# TASK STATEMENT
Write out each line of the entries below that holds the word "same".

########

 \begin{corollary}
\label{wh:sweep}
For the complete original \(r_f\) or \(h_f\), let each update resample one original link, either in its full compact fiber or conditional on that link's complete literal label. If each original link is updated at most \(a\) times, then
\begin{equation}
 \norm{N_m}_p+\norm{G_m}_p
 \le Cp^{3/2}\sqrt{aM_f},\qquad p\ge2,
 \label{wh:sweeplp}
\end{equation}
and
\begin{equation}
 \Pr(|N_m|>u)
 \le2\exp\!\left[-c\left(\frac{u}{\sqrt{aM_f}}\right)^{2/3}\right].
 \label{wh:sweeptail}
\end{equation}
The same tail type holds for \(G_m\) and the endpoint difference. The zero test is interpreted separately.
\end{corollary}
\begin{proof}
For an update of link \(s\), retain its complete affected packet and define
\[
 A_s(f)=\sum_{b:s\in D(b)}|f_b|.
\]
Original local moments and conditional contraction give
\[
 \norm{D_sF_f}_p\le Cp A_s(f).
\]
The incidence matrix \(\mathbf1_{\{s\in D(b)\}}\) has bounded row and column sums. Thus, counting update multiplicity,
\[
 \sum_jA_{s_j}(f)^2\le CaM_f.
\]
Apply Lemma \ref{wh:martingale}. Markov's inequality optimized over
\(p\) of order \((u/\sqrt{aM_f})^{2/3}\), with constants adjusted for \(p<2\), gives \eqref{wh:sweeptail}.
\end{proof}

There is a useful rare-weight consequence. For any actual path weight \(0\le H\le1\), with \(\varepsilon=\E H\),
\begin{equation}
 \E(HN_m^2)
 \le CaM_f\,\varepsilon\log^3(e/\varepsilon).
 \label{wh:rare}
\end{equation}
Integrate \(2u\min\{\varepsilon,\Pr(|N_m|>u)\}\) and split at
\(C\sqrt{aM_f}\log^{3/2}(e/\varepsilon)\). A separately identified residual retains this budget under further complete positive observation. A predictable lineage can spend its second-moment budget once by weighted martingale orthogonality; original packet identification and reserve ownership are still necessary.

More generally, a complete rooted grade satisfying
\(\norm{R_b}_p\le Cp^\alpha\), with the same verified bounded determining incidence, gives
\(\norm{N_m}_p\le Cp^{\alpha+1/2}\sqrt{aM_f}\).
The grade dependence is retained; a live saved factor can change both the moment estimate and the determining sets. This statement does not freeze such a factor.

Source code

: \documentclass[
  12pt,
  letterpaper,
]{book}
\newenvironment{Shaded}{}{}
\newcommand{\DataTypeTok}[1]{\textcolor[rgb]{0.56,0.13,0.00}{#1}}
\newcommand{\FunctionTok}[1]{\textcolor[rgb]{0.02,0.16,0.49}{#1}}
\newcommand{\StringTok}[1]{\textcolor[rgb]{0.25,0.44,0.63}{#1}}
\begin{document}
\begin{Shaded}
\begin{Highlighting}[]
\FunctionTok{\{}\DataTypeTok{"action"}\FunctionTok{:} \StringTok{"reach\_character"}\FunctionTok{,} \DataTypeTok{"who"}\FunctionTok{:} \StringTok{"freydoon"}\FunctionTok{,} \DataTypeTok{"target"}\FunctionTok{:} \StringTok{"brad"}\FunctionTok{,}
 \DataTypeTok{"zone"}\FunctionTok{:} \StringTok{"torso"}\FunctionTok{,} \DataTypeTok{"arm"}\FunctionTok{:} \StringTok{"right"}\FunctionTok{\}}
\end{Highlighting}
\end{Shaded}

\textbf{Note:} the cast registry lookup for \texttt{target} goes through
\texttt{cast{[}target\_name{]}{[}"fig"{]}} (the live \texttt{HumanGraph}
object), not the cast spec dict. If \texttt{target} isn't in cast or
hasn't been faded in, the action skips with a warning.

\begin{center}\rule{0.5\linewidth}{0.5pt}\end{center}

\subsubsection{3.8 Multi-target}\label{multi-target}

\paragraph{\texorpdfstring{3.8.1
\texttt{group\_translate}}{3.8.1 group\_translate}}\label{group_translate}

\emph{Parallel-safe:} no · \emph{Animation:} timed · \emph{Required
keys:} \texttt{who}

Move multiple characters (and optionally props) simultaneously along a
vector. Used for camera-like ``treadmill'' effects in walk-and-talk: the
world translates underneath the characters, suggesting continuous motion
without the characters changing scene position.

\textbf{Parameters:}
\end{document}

########

# ANSWER BOX
The same tail type holds for \(G_m\) and the endpoint difference. The zero test is interpreted separately.
\(\norm{R_b}_p\le Cp^\alpha\), with the same verified bounded determining incidence, gives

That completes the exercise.